Source material below:

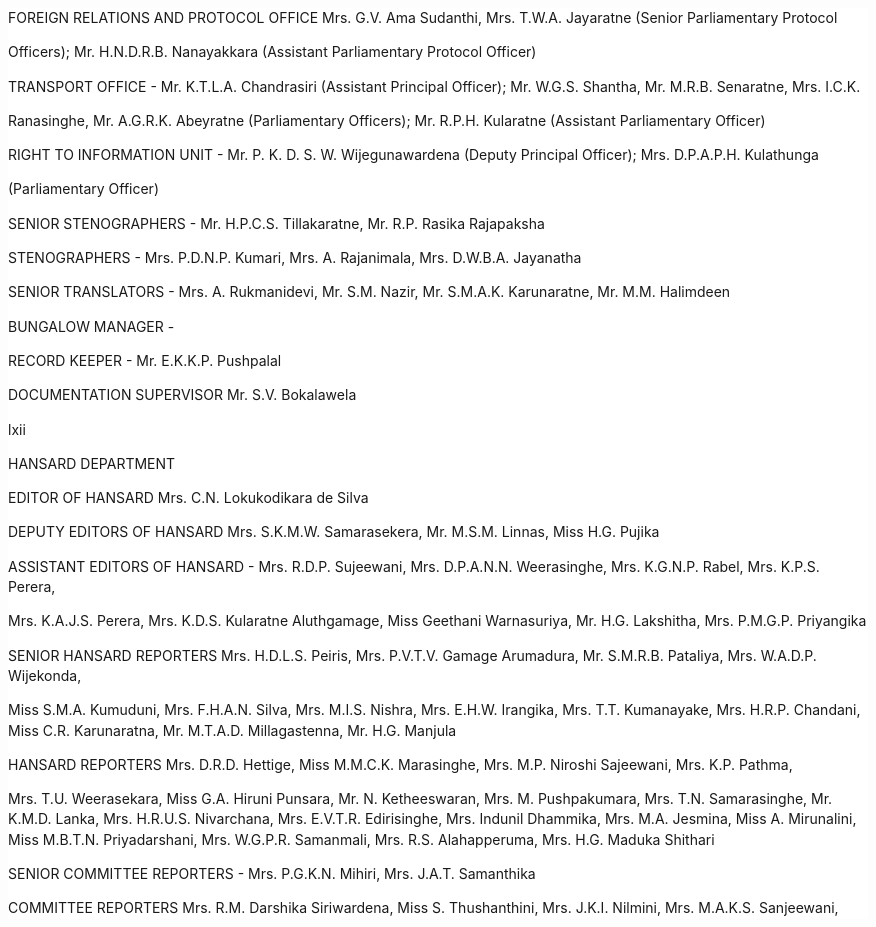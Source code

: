 FOREIGN RELATIONS AND PROTOCOL OFFICE Mrs. G.V. Ama Sudanthi, Mrs. T.W.A. Jayaratne (Senior Parliamentary Protocol

Officers); Mr. H.N.D.R.B. Nanayakkara (Assistant Parliamentary Protocol Officer)

TRANSPORT OFFICE - Mr. K.T.L.A. Chandrasiri (Assistant Principal Officer); Mr. W.G.S. Shantha, Mr. M.R.B. Senaratne, Mrs. I.C.K.

Ranasinghe, Mr. A.G.R.K. Abeyratne (Parliamentary Officers); Mr. R.P.H. Kularatne (Assistant Parliamentary Officer)

RIGHT TO INFORMATION UNIT - Mr. P. K. D. S. W. Wijegunawardena (Deputy Principal Officer); Mrs. D.P.A.P.H. Kulathunga

(Parliamentary Officer)

SENIOR STENOGRAPHERS - Mr. H.P.C.S. Tillakaratne, Mr. R.P. Rasika Rajapaksha

STENOGRAPHERS - Mrs. P.D.N.P. Kumari, Mrs. A. Rajanimala, Mrs. D.W.B.A. Jayanatha

SENIOR TRANSLATORS - Mrs. A. Rukmanidevi, Mr. S.M. Nazir, Mr. S.M.A.K. Karunaratne, Mr. M.M. Halimdeen

BUNGALOW MANAGER -

RECORD KEEPER - Mr. E.K.K.P. Pushpalal

DOCUMENTATION SUPERVISOR Mr. S.V. Bokalawela

lxii

HANSARD DEPARTMENT

EDITOR OF HANSARD Mrs. C.N. Lokukodikara de Silva

DEPUTY EDITORS OF HANSARD Mrs. S.K.M.W. Samarasekera, Mr. M.S.M. Linnas, Miss H.G. Pujika

ASSISTANT EDITORS OF HANSARD - Mrs. R.D.P. Sujeewani, Mrs. D.P.A.N.N. Weerasinghe, Mrs. K.G.N.P. Rabel, Mrs. K.P.S. Perera,

Mrs. K.A.J.S. Perera, Mrs. K.D.S. Kularatne Aluthgamage, Miss Geethani Warnasuriya, Mr. H.G. Lakshitha, Mrs. P.M.G.P. Priyangika

SENIOR HANSARD REPORTERS Mrs. H.D.L.S. Peiris, Mrs. P.V.T.V. Gamage Arumadura, Mr. S.M.R.B. Pataliya, Mrs. W.A.D.P. Wijekonda,

Miss S.M.A. Kumuduni, Mrs. F.H.A.N. Silva, Mrs. M.I.S. Nishra, Mrs. E.H.W. Irangika, Mrs. T.T. Kumanayake, Mrs. H.R.P. Chandani, Miss C.R. Karunaratna, Mr. M.T.A.D. Millagastenna, Mr. H.G. Manjula

HANSARD REPORTERS Mrs. D.R.D. Hettige, Miss M.M.C.K. Marasinghe, Mrs. M.P. Niroshi Sajeewani, Mrs. K.P. Pathma,

Mrs. T.U. Weerasekara, Miss G.A. Hiruni Punsara, Mr. N. Ketheeswaran, Mrs. M. Pushpakumara, Mrs. T.N. Samarasinghe, Mr. K.M.D. Lanka, Mrs. H.R.U.S. Nivarchana, Mrs. E.V.T.R. Edirisinghe, Mrs. Indunil Dhammika, Mrs. M.A. Jesmina, Miss A. Mirunalini, Miss M.B.T.N. Priyadarshani, Mrs. W.G.P.R. Samanmali, Mrs. R.S. Alahapperuma, Mrs. H.G. Maduka Shithari

SENIOR COMMITTEE REPORTERS - Mrs. P.G.K.N. Mihiri, Mrs. J.A.T. Samanthika

COMMITTEE REPORTERS Mrs. R.M. Darshika Siriwardena, Miss S. Thushanthini, Mrs. J.K.I. Nilmini, Mrs. M.A.K.S. Sanjeewani,
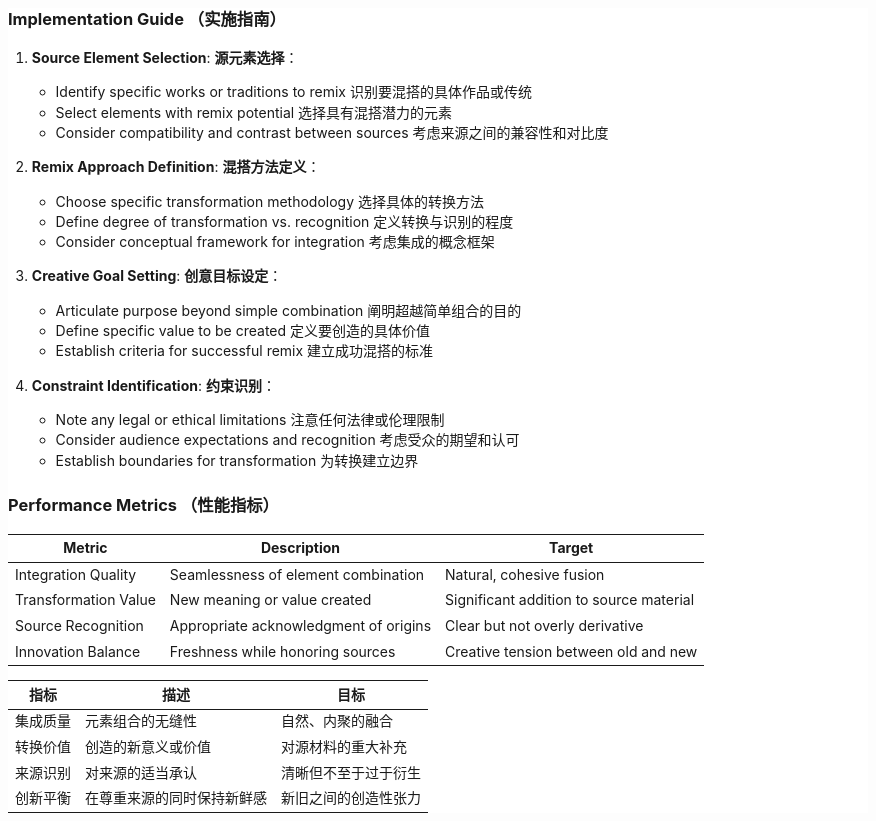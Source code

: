 ### Implementation Guide （实施指南）

1. **Source Element Selection**:
   **源元素选择**：
   - Identify specific works or traditions to remix
     识别要混搭的具体作品或传统
   - Select elements with remix potential
     选择具有混搭潜力的元素
   - Consider compatibility and contrast between sources
     考虑来源之间的兼容性和对比度

2. **Remix Approach Definition**:
   **混搭方法定义**：
   - Choose specific transformation methodology
     选择具体的转换方法
   - Define degree of transformation vs. recognition
     定义转换与识别的程度
   - Consider conceptual framework for integration
     考虑集成的概念框架

3. **Creative Goal Setting**:
   **创意目标设定**：
   - Articulate purpose beyond simple combination
     阐明超越简单组合的目的
   - Define specific value to be created
     定义要创造的具体价值
   - Establish criteria for successful remix
     建立成功混搭的标准

4. **Constraint Identification**:
   **约束识别**：
   - Note any legal or ethical limitations
     注意任何法律或伦理限制
   - Consider audience expectations and recognition
     考虑受众的期望和认可
   - Establish boundaries for transformation
     为转换建立边界

### Performance Metrics （性能指标）

| Metric | Description | Target |
|--------|-------------|--------|
| Integration Quality | Seamlessness of element combination | Natural, cohesive fusion |
| Transformation Value | New meaning or value created | Significant addition to source material |
| Source Recognition | Appropriate acknowledgment of origins | Clear but not overly derivative |
| Innovation Balance | Freshness while honoring sources | Creative tension between old and new |

| 指标 | 描述 | 目标 |
|--------|-------------|--------|
| 集成质量 | 元素组合的无缝性 | 自然、内聚的融合 |
| 转换价值 | 创造的新意义或价值 | 对源材料的重大补充 |
| 来源识别 | 对来源的适当承认 | 清晰但不至于过于衍生 |
| 创新平衡 | 在尊重来源的同时保持新鲜感 | 新旧之间的创造性张力 |
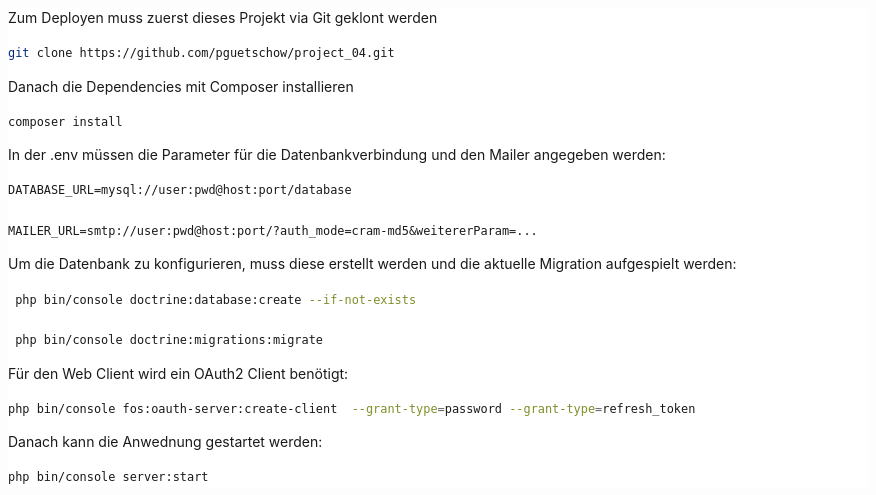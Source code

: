 Zum Deployen muss zuerst dieses Projekt via Git geklont werden

```bash
git clone https://github.com/pguetschow/project_04.git
```

Danach die Dependencies mit Composer installieren

```bash
composer install
```

In der .env müssen die Parameter für die Datenbankverbindung und den Mailer angegeben werden:

```dotenv
DATABASE_URL=mysql://user:pwd@host:port/database

MAILER_URL=smtp://user:pwd@host:port/?auth_mode=cram-md5&weitererParam=...
```

Um die Datenbank zu konfigurieren, muss diese erstellt werden und die aktuelle Migration aufgespielt werden:

```bash
 php bin/console doctrine:database:create --if-not-exists
 
 php bin/console doctrine:migrations:migrate
```

Für den Web Client wird ein OAuth2 Client benötigt:

```bash
php bin/console fos:oauth-server:create-client  --grant-type=password --grant-type=refresh_token
```

Danach kann die Anwednung gestartet werden:

```bash
php bin/console server:start
```
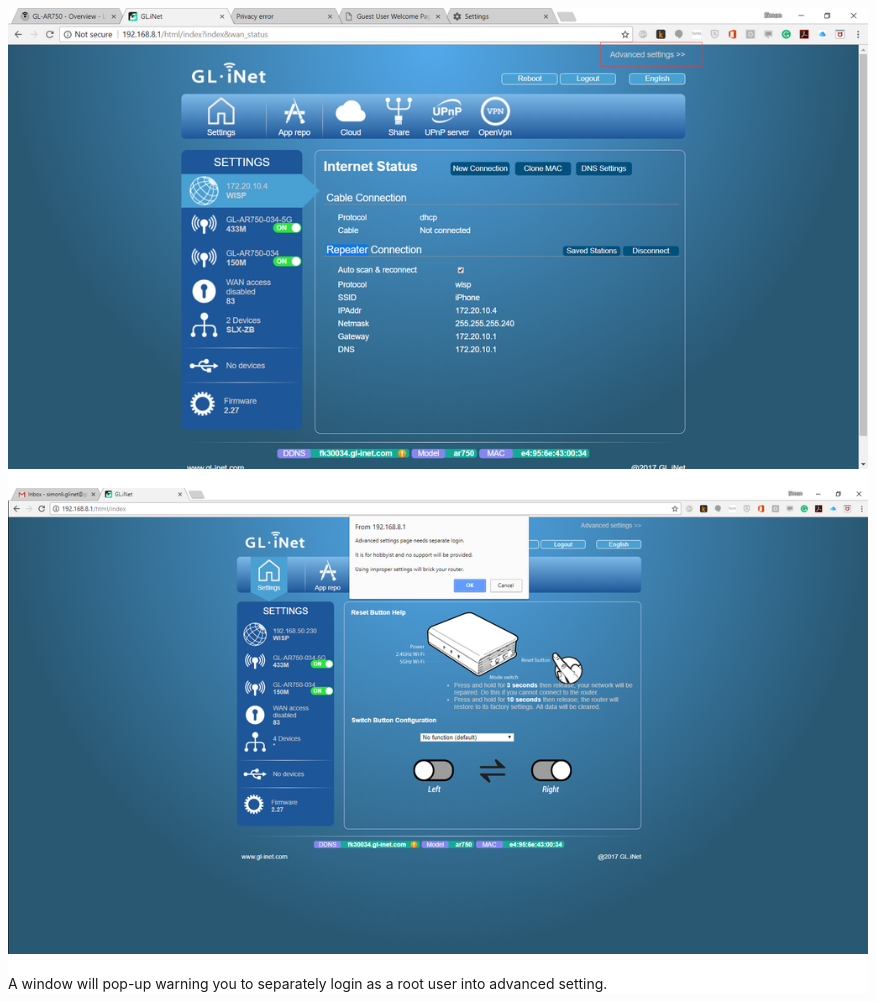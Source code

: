![52291532196](images/1522915321961.png) 

![52222434301](images/Advance-Root-Login.png)

A window will pop-up warning you to separately login as a root user into advanced setting. 
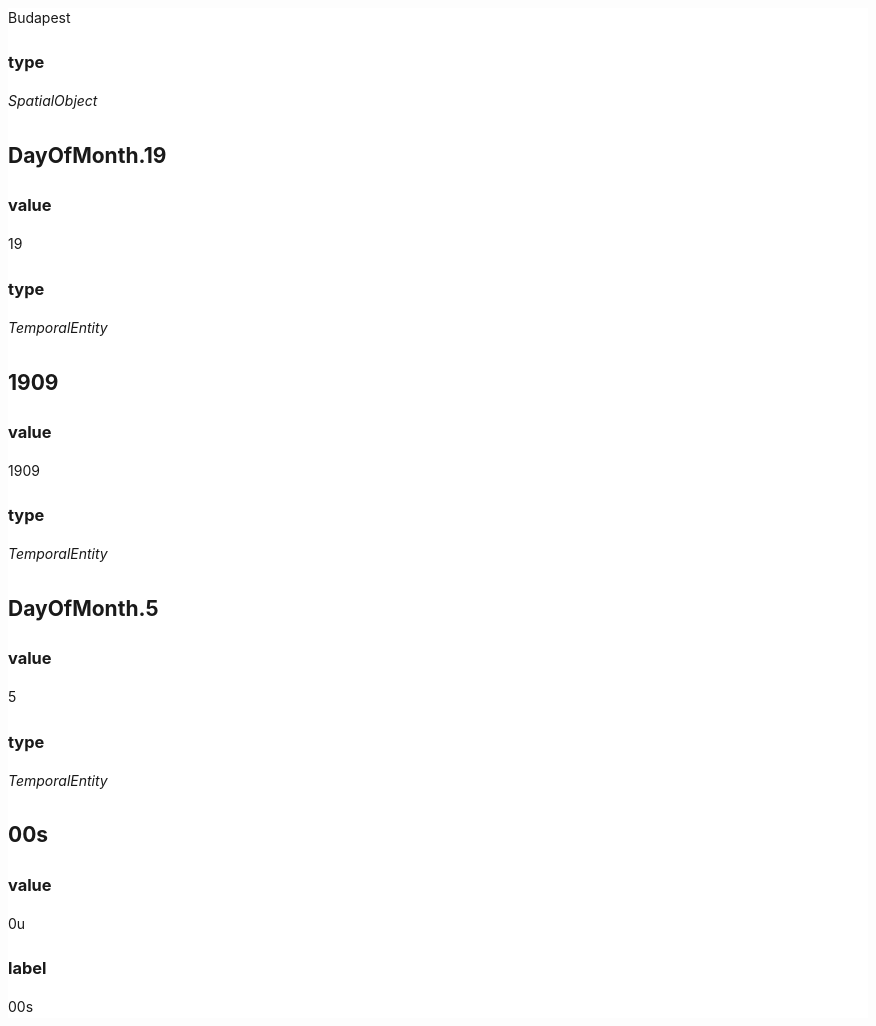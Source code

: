 Budapest

### type


*SpatialObject*

## DayOfMonth.19

### value


19

### type


*TemporalEntity*

## 1909

### value


1909

### type


*TemporalEntity*

## DayOfMonth.5

### value


5

### type


*TemporalEntity*

## 00s

### value


0u

### label


00s
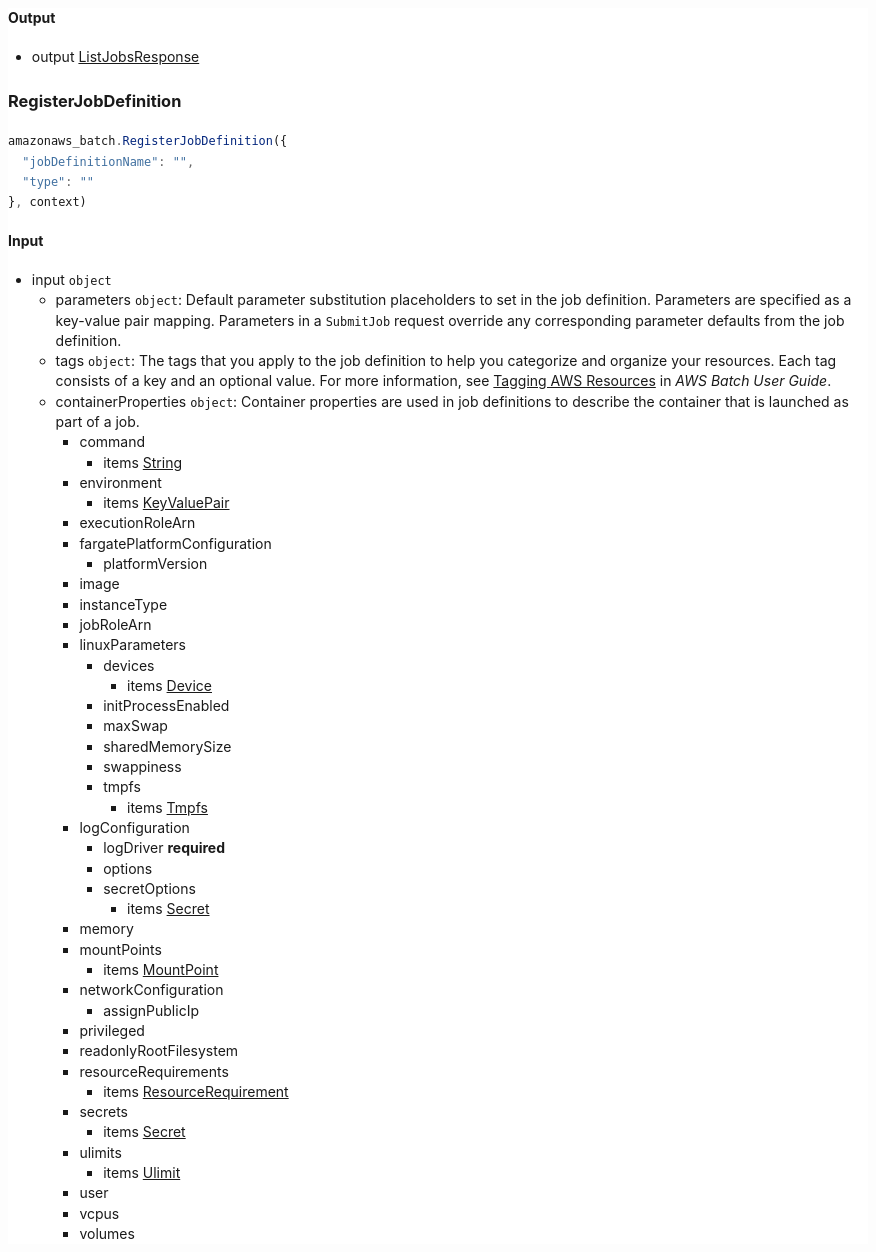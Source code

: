 #### Output
* output [ListJobsResponse](#listjobsresponse)

### RegisterJobDefinition



```js
amazonaws_batch.RegisterJobDefinition({
  "jobDefinitionName": "",
  "type": ""
}, context)
```

#### Input
* input `object`
  * parameters `object`: Default parameter substitution placeholders to set in the job definition. Parameters are specified as a key-value pair mapping. Parameters in a <code>SubmitJob</code> request override any corresponding parameter defaults from the job definition.
  * tags `object`: The tags that you apply to the job definition to help you categorize and organize your resources. Each tag consists of a key and an optional value. For more information, see <a href="https://docs.aws.amazon.com/batch/latest/userguide/using-tags.html">Tagging AWS Resources</a> in <i>AWS Batch User Guide</i>.
  * containerProperties `object`: Container properties are used in job definitions to describe the container that is launched as part of a job.
    * command
      * items [String](#string)
    * environment
      * items [KeyValuePair](#keyvaluepair)
    * executionRoleArn
    * fargatePlatformConfiguration
      * platformVersion
    * image
    * instanceType
    * jobRoleArn
    * linuxParameters
      * devices
        * items [Device](#device)
      * initProcessEnabled
      * maxSwap
      * sharedMemorySize
      * swappiness
      * tmpfs
        * items [Tmpfs](#tmpfs)
    * logConfiguration
      * logDriver **required**
      * options
      * secretOptions
        * items [Secret](#secret)
    * memory
    * mountPoints
      * items [MountPoint](#mountpoint)
    * networkConfiguration
      * assignPublicIp
    * privileged
    * readonlyRootFilesystem
    * resourceRequirements
      * items [ResourceRequirement](#resourcerequirement)
    * secrets
      * items [Secret](#secret)
    * ulimits
      * items [Ulimit](#ulimit)
    * user
    * vcpus
    * volumes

End of Source material.

▸ Aim of the task:
Copy from the entries only those lines that hold the word "COMMITTEE".

▸ Written reply:
SENIOR COMMITTEE REPORTERS - Mrs. P.G.K.N. Mihiri, Mrs. J.A.T. Samanthika
COMMITTEE REPORTERS Mrs. R.M. Darshika Siriwardena, Miss S. Thushanthini, Mrs. J.K.I. Nilmini, Mrs. M.A.K.S. Sanjeewani,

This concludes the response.